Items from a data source
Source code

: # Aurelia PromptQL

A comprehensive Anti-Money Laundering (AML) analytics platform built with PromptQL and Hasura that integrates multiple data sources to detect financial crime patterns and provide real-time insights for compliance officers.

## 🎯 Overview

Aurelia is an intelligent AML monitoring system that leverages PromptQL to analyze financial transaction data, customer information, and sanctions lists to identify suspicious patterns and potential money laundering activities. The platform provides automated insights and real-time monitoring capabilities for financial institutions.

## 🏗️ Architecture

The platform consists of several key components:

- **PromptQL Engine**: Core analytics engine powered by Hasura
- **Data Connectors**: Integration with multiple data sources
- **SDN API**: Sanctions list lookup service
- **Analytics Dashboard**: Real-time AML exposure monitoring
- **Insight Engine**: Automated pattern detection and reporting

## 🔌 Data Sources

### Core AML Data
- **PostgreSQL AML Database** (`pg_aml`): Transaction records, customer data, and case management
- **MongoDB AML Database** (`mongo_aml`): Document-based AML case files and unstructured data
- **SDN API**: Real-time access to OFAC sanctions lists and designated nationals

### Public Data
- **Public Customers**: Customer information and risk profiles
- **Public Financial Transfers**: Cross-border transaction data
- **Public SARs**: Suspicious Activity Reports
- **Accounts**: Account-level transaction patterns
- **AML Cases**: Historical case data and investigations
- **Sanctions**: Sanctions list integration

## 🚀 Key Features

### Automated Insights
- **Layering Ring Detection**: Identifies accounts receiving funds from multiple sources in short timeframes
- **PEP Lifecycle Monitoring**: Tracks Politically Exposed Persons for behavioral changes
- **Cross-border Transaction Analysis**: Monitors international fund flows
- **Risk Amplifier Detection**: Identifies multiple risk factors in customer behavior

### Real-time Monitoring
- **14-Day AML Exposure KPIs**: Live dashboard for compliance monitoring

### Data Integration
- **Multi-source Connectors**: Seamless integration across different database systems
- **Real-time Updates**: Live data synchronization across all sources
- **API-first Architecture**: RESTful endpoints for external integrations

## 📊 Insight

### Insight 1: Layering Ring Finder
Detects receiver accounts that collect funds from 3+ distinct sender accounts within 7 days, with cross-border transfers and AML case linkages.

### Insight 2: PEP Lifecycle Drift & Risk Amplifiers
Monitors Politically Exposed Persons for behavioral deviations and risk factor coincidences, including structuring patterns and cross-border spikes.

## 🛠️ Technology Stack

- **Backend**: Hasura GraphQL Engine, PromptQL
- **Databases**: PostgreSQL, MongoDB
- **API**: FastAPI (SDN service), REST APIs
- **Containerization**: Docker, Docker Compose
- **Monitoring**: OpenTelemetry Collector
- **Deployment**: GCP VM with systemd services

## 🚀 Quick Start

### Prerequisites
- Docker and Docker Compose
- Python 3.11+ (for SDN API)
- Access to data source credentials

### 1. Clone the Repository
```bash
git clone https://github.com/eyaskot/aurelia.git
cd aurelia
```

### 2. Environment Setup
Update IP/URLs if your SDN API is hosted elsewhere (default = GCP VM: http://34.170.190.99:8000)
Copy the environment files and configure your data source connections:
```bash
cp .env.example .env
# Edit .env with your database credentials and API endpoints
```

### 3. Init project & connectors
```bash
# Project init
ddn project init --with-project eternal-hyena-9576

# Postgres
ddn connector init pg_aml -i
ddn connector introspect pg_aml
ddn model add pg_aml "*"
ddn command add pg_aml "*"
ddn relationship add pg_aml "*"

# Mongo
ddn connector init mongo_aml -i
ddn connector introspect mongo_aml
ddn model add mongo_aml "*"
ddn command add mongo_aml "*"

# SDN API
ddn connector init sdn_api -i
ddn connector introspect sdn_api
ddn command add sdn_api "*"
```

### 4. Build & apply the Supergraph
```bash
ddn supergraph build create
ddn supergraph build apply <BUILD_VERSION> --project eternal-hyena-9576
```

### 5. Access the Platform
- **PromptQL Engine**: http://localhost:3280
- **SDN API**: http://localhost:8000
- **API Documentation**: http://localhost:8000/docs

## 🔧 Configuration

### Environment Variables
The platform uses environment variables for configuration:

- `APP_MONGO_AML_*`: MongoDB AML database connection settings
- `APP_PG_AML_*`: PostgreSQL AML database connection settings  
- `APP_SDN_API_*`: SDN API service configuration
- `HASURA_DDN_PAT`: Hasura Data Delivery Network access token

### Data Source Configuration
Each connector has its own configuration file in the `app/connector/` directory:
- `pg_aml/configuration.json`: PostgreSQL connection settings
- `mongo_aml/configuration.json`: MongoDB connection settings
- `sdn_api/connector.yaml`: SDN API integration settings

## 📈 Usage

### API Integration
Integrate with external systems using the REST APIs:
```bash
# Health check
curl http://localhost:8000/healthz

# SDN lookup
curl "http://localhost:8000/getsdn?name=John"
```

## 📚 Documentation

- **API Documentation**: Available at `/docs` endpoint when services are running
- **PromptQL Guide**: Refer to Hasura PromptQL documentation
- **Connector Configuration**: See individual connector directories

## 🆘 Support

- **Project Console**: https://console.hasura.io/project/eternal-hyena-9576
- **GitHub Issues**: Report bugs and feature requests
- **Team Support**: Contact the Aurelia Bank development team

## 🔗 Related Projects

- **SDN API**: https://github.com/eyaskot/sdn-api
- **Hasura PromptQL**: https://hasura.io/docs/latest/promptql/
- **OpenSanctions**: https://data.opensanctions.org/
--
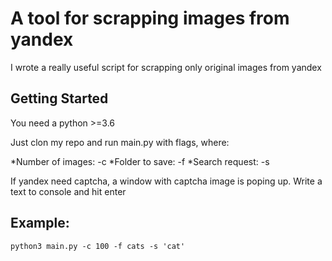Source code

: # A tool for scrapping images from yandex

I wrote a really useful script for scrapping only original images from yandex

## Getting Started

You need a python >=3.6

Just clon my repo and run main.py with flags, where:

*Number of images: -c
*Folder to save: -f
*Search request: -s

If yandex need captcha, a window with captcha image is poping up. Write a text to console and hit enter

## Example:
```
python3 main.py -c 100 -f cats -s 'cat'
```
* * *
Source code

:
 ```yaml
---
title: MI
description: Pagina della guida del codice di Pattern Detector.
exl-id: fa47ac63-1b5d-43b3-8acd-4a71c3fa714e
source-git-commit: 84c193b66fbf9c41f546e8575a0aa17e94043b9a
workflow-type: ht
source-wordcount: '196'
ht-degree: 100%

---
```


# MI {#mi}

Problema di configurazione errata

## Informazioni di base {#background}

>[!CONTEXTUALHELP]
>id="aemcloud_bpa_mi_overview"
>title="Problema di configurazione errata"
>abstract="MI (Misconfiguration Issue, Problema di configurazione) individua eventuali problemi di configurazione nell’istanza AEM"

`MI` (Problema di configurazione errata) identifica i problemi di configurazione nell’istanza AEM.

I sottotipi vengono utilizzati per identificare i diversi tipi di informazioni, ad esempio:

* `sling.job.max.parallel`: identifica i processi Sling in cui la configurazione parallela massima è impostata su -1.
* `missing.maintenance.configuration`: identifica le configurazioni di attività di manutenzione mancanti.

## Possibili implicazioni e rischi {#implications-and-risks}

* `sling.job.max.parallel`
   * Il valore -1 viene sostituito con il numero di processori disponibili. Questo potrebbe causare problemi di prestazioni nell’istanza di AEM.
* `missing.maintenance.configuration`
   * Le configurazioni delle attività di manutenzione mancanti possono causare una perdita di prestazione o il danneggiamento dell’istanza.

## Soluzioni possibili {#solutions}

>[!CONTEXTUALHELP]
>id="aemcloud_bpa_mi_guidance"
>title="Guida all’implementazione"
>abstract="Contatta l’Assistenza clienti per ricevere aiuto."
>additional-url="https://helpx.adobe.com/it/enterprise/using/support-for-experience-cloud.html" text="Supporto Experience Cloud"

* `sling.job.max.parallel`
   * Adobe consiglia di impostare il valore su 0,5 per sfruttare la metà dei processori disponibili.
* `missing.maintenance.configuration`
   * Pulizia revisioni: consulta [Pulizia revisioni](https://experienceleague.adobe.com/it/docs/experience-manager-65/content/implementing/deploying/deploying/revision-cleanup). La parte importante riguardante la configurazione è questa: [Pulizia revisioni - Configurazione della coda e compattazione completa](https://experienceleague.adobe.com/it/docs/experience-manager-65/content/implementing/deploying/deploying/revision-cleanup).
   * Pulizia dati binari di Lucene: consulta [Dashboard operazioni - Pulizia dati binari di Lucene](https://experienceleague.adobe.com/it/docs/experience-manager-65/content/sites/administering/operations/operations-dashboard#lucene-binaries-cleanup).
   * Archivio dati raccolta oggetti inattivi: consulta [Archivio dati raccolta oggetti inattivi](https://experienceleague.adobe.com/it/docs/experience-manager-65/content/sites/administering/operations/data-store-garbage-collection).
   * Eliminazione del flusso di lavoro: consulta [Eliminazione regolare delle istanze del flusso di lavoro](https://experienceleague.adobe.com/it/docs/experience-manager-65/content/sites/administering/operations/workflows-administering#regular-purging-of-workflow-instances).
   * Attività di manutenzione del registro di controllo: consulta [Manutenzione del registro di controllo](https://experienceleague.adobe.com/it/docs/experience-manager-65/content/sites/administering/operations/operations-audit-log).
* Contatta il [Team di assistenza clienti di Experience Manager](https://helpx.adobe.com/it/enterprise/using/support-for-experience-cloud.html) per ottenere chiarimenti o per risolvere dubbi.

● **Prompt**
Only the lines containing "disponibili" are needed; copy each of them from the data.

● **Written answer**
   * Il valore -1 viene sostituito con il numero di processori disponibili. Questo potrebbe causare problemi di prestazioni nell’istanza di AEM.
   * Adobe consiglia di impostare il valore su 0,5 per sfruttare la metà dei processori disponibili.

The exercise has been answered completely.